Top of Extracted information
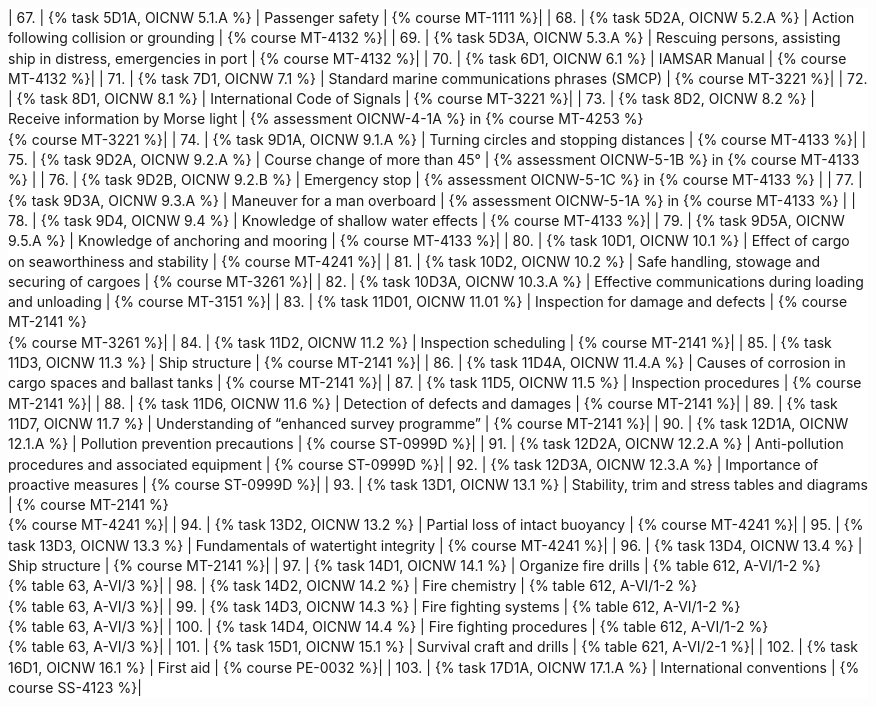 | 67. | {% task 5D1A, OICNW 5.1.A %} | Passenger safety | {% course MT-1111 %}|
| 68. | {% task 5D2A, OICNW 5.2.A %} | Action following collision or grounding | {% course MT-4132 %}|
| 69. | {% task 5D3A, OICNW 5.3.A %} | Rescuing persons, assisting ship in distress, emergencies in port | {% course MT-4132 %}|
| 70. | {% task 6D1, OICNW 6.1 %} | IAMSAR Manual | {% course MT-4132 %}|
| 71. | {% task 7D1, OICNW 7.1 %} | Standard marine communications phrases (SMCP) | {% course MT-3221 %}|
| 72. | {% task 8D1, OICNW 8.1 %} | International Code of Signals | {% course MT-3221 %}|
| 73. | {% task 8D2, OICNW 8.2 %} | Receive information by Morse light | {% assessment OICNW-4-1A %} in {% course MT-4253 %} <br/> {% course MT-3221 %}|
| 74. | {% task 9D1A, OICNW 9.1.A %} | Turning circles and stopping distances | {% course MT-4133 %}|
| 75. | {% task 9D2A, OICNW 9.2.A %} | Course change of more than 45° | {% assessment OICNW-5-1B %} in {% course MT-4133 %} |
| 76. | {% task 9D2B, OICNW 9.2.B %} | Emergency stop | {% assessment OICNW-5-1C %} in {% course MT-4133 %} |
| 77. | {% task 9D3A, OICNW 9.3.A %} | Maneuver for a man overboard | {% assessment OICNW-5-1A %} in {% course MT-4133 %} |
| 78. | {% task 9D4, OICNW 9.4 %} | Knowledge of shallow water effects | {% course MT-4133 %}|
| 79. | {% task 9D5A, OICNW 9.5.A %} | Knowledge of anchoring and mooring | {% course MT-4133 %}|
| 80. | {% task 10D1, OICNW 10.1 %} | Effect of cargo on seaworthiness and stability | {% course MT-4241 %}|
| 81. | {% task 10D2, OICNW 10.2 %} | Safe handling, stowage and securing of cargoes | {% course MT-3261 %}|
| 82. | {% task 10D3A, OICNW 10.3.A %} | Effective communications during loading and unloading | {% course MT-3151 %}|
| 83. | {% task 11D01, OICNW 11.01 %} | Inspection for damage and defects | {% course MT-2141 %}<br/> {% course MT-3261 %}|
| 84. | {% task 11D2, OICNW 11.2 %} | Inspection scheduling | {% course MT-2141 %}|
| 85. | {% task 11D3, OICNW 11.3 %} | Ship structure | {% course MT-2141 %}|
| 86. | {% task 11D4A, OICNW 11.4.A %} | Causes of corrosion in cargo spaces and ballast tanks | {% course MT-2141 %}|
| 87. | {% task 11D5, OICNW 11.5 %} | Inspection procedures | {% course MT-2141 %}|
| 88. | {% task 11D6, OICNW 11.6 %} | Detection of defects and damages | {% course MT-2141 %}|
| 89. | {% task 11D7, OICNW 11.7 %} | Understanding of “enhanced survey programme” | {% course MT-2141 %}|
| 90. | {% task 12D1A, OICNW 12.1.A %} | Pollution prevention precautions | {% course ST-0999D %}|
| 91. | {% task 12D2A, OICNW 12.2.A %} | Anti-pollution procedures and associated equipment | {% course ST-0999D %}|
| 92. | {% task 12D3A, OICNW 12.3.A %} | Importance of proactive measures | {% course ST-0999D %}|
| 93. | {% task 13D1, OICNW 13.1 %} | Stability, trim and stress tables and diagrams | {% course MT-2141 %}<br/> {% course MT-4241 %}|
| 94. | {% task 13D2, OICNW 13.2 %} | Partial loss of intact buoyancy | {% course MT-4241 %}|
| 95. | {% task 13D3, OICNW 13.3 %} | Fundamentals of watertight integrity | {% course MT-4241 %}|
| 96. | {% task 13D4, OICNW 13.4 %} | Ship structure | {% course MT-2141 %}|
| 97. | {% task 14D1, OICNW 14.1 %} | Organize fire drills | {% table 612, A-VI/1-2 %}<br/> {% table 63, A-VI/3 %}|
| 98. | {% task 14D2, OICNW 14.2 %} | Fire chemistry | {% table 612, A-VI/1-2 %}<br/> {% table 63, A-VI/3 %}|
| 99. | {% task 14D3, OICNW 14.3 %} | Fire fighting systems | {% table 612, A-VI/1-2 %}<br/> {% table 63, A-VI/3 %}|
| 100. | {% task 14D4, OICNW 14.4 %} | Fire fighting procedures | {% table 612, A-VI/1-2 %}<br/> {% table 63, A-VI/3 %}|
| 101. | {% task 15D1, OICNW 15.1 %} | Survival craft and drills | {% table 621, A-VI/2-1 %}|
| 102. | {% task 16D1, OICNW 16.1 %} | First aid | {% course PE-0032 %}|
| 103. | {% task 17D1A, OICNW 17.1.A %} | International conventions | {% course SS-4123 %}|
Bottom of Extracted information
All that is needed is the exact run of lines above from the line containing "task 10D2, OICNW" through the line containing "task 11D3, OICNW", both of them included.

| 81. | {% task 10D2, OICNW 10.2 %} | Safe handling, stowage and securing of cargoes | {% course MT-3261 %}|
| 82. | {% task 10D3A, OICNW 10.3.A %} | Effective communications during loading and unloading | {% course MT-3151 %}|
| 83. | {% task 11D01, OICNW 11.01 %} | Inspection for damage and defects | {% course MT-2141 %}<br/> {% course MT-3261 %}|
| 84. | {% task 11D2, OICNW 11.2 %} | Inspection scheduling | {% course MT-2141 %}|
| 85. | {% task 11D3, OICNW 11.3 %} | Ship structure | {% course MT-2141 %}|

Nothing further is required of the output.